Of the entries below, restate word for word only the section that runs from the line with "start it on" to the line with "start it service", counting both ends.

(Saved entries)
——————

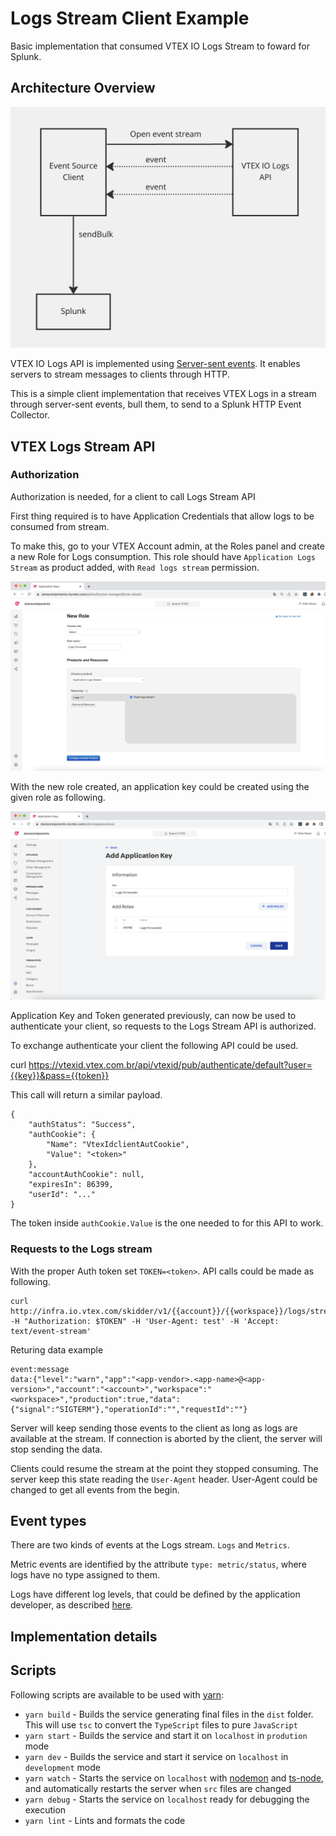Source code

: # Logs Stream Client Example

Basic implementation that consumed VTEX IO Logs Stream to foward for Splunk.

## Architecture Overview

![Overview](https://github.com/vtex-apps/splunk-log-forwarder/blob/main/docs/architecture-overview.png?raw=true "High level architecture")

VTEX IO Logs API is implemented using [Server-sent events](https://en.wikipedia.org/wiki/Server-sent_events). It enables servers to stream messages to clients through HTTP.

This is a simple client implementation that receives VTEX Logs in a stream through server-sent events, bull them, to send to a Splunk HTTP Event Collector.

## VTEX Logs Stream API

### Authorization

Authorization is needed, for a client to call Logs Stream API

First thing required is to have Application Credentials that allow logs to be consumed from stream.

To make this, go to your VTEX Account admin, at the Roles panel and create a new Role for Logs consumption. This role should have `Application Logs Stream` as product added, with `Read logs stream` permission.

![new role panel](https://github.com/vtex-apps/splunk-log-forwarder/blob/main/docs/VTEX%20new%20roles%20panel.png?raw=true "New role panel")

With the new role created, an application key could be created using the given role as following.

![add app key](https://github.com/vtex-apps/splunk-log-forwarder/blob/main/docs/VTEX%20add%20aplication%20key%20panel.png?raw=true "Add Applicaton Key")

Application Key and Token generated previously, can now be used to authenticate your client, so requests to the Logs Stream API is authorized.

To exchange authenticate your client the following API could be used.

curl https://vtexid.vtex.com.br/api/vtexid/pub/authenticate/default?user={{key}}&pass={{token}}

This call will return a similar payload.

```
{
    "authStatus": "Success",
    "authCookie": {
        "Name": "VtexIdclientAutCookie",
        "Value": "<token>"
    },
    "accountAuthCookie": null,
    "expiresIn": 86399,
    "userId": "..."
}
```

The token inside `authCookie.Value` is the one needed to for this API to work.

### Requests to the Logs stream


With the proper Auth token set `TOKEN=<token>`. API calls could be made as following.

```
curl http://infra.io.vtex.com/skidder/v1/{{account}}/{{workspace}}/logs/stream -H "Authorization: $TOKEN" -H 'User-Agent: test' -H 'Accept: text/event-stream'
```

Returing data example

```
event:message
data:{"level":"warn","app":"<app-vendor>.<app-name>@<app-version>","account":"<account>","workspace":"<workspace>","production":true,"data":{"signal":"SIGTERM"},"operationId":"","requestId":""}
```

Server will keep sending those events to the client as long as logs are available at the stream.
If connection is aborted by the client, the server will stop sending the data. 

Clients could resume the stream at the point they stopped consuming. The server keep this state reading the `User-Agent` header. User-Agent could be changed to get all events from the begin.

## Event types

There are two kinds of events at the Logs stream. `Logs` and `Metrics`.

Metric events are identified by the attribute `type: metric/status`, where logs have no type assigned to them.

Logs have different log levels, that could be defined by the application developer, as described [here](https://developers.vtex.com/vtex-developer-docs/docs/vtex-io-documentation-managing-application-logs#implementing-the-vtex-io-logging-service).

## Implementation details


## Scripts

Following scripts are available to be used with [yarn](https://classic.yarnpkg.com/en/docs/install/):

- `yarn build` - Builds the service generating final files in the `dist` folder. This will use `tsc` to convert the `TypeScript` files to pure `JavaScript`
- `yarn start` - Builds the service and start it on `localhost` in `prodution` mode
- `yarn dev` - Builds the service and start it service on `localhost` in `development` mode
- `yarn watch` - Starts the service on `localhost` with [nodemon](https://github.com/remy/nodemon) and [ts-node](https://typestrong.org/ts-node/), and automatically restarts the server when `src` files are changed
- `yarn debug` - Starts the service on `localhost` ready for debugging the execution
- `yarn lint` - Lints and formats the code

——————

* Solution to this exercise *
- `yarn start` - Builds the service and start it on `localhost` in `prodution` mode
- `yarn dev` - Builds the service and start it service on `localhost` in `development` mode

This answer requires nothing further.